Old Infrastructure Demands New Cost
Aging infrastructure is a significant challenge faced by state departments of transportation, local agencies and bridge owners. There is an overwhelming number of bridges needing upgrades and rehabilitation, and significant cost and limited funds available to maintain highway assets. The Federal Highway Administration has offered hundreds of millions of dollars of support in the form of federal grants to fund vital bridge improvement projects. Its Highway Bridge Replacement and Rehabilitation Program, later known as the Highway Bridge Program, has been the primary source of federal funding for bridges for decades.¹
Examples of bridge rehabilitation include partial or complete deck replacement, superstructure replacement, substructure strengthening or replacement, and associated incidental widening. It is labor intensive and costly to restore the structural integrity of bridges and their elements and components, and to correct any safety defects. In addition, traditional techniques and approaches to bridge repair using concrete and steel may require specific weather conditions in order to be effective. This has the potential to delay repair jobs that already can take weeks to months to complete, further prolonging the disruption to traffic.

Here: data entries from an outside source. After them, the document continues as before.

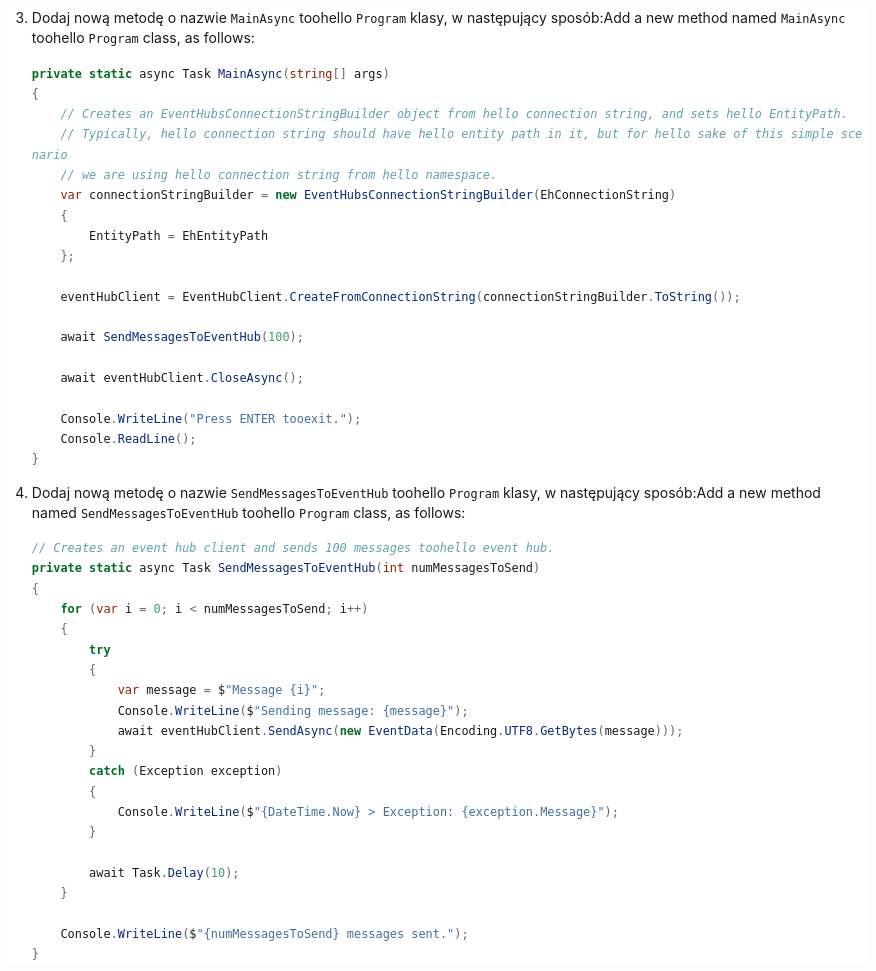 3. <span data-ttu-id="5cb4f-132">Dodaj nową metodę o nazwie `MainAsync` toohello `Program` klasy, w następujący sposób:</span><span class="sxs-lookup"><span data-stu-id="5cb4f-132">Add a new method named `MainAsync` toohello `Program` class, as follows:</span></span>

    ```csharp
    private static async Task MainAsync(string[] args)
    {
        // Creates an EventHubsConnectionStringBuilder object from hello connection string, and sets hello EntityPath.
        // Typically, hello connection string should have hello entity path in it, but for hello sake of this simple scenario
        // we are using hello connection string from hello namespace.
        var connectionStringBuilder = new EventHubsConnectionStringBuilder(EhConnectionString)
        {
            EntityPath = EhEntityPath
        };

        eventHubClient = EventHubClient.CreateFromConnectionString(connectionStringBuilder.ToString());

        await SendMessagesToEventHub(100);

        await eventHubClient.CloseAsync();

        Console.WriteLine("Press ENTER tooexit.");
        Console.ReadLine();
    }
    ```

4. <span data-ttu-id="5cb4f-133">Dodaj nową metodę o nazwie `SendMessagesToEventHub` toohello `Program` klasy, w następujący sposób:</span><span class="sxs-lookup"><span data-stu-id="5cb4f-133">Add a new method named `SendMessagesToEventHub` toohello `Program` class, as follows:</span></span>

    ```csharp
    // Creates an event hub client and sends 100 messages toohello event hub.
    private static async Task SendMessagesToEventHub(int numMessagesToSend)
    {
        for (var i = 0; i < numMessagesToSend; i++)
        {
            try
            {
                var message = $"Message {i}";
                Console.WriteLine($"Sending message: {message}");
                await eventHubClient.SendAsync(new EventData(Encoding.UTF8.GetBytes(message)));
            }
            catch (Exception exception)
            {
                Console.WriteLine($"{DateTime.Now} > Exception: {exception.Message}");
            }

            await Task.Delay(10);
        }

        Console.WriteLine($"{numMessagesToSend} messages sent.");
    }
    ```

Bridging Faster Repair with Composites
It is now up to agencies and bridge owners to be more strategic in bridge preservation and highway asset management. They should be adopting and implementing systematic processes for bridge preservation as an integral component of their overall asset management.¹ When bridges require immediate rebuild or rehabilitation, agencies and bridge owners are turning to composite materials. These materials have benefits which far outweigh that of traditional materials like concrete and steel.
- Accelerates repair projects based on lighter-weight material that requires less manpower and allows for quicker installation times
- Reduces disruption to traffic
- Resists corrosion by deflecting damage to the surrounding material
- Creates sustainable structures with greater longevity and the ability to withstand environmental elements
- Offers a cost-effective alternative to concrete and steel, with lower manufacturing costs due to the flexibility with which they can be produced
- Increases load capacity for concrete floors and beams
- Withstands high temperatures to avoid contraction or expansion that can crack structures
With all of these advantages of composite materials, bridges aren’t the only application that is being adopted by the infrastructure and construction industries. Carbon fiber and epoxy are being used in a number of other infrastructure applications, like dam gate composition and pipeline construction, as well as repairing structures like decks, parking garages and pipelines.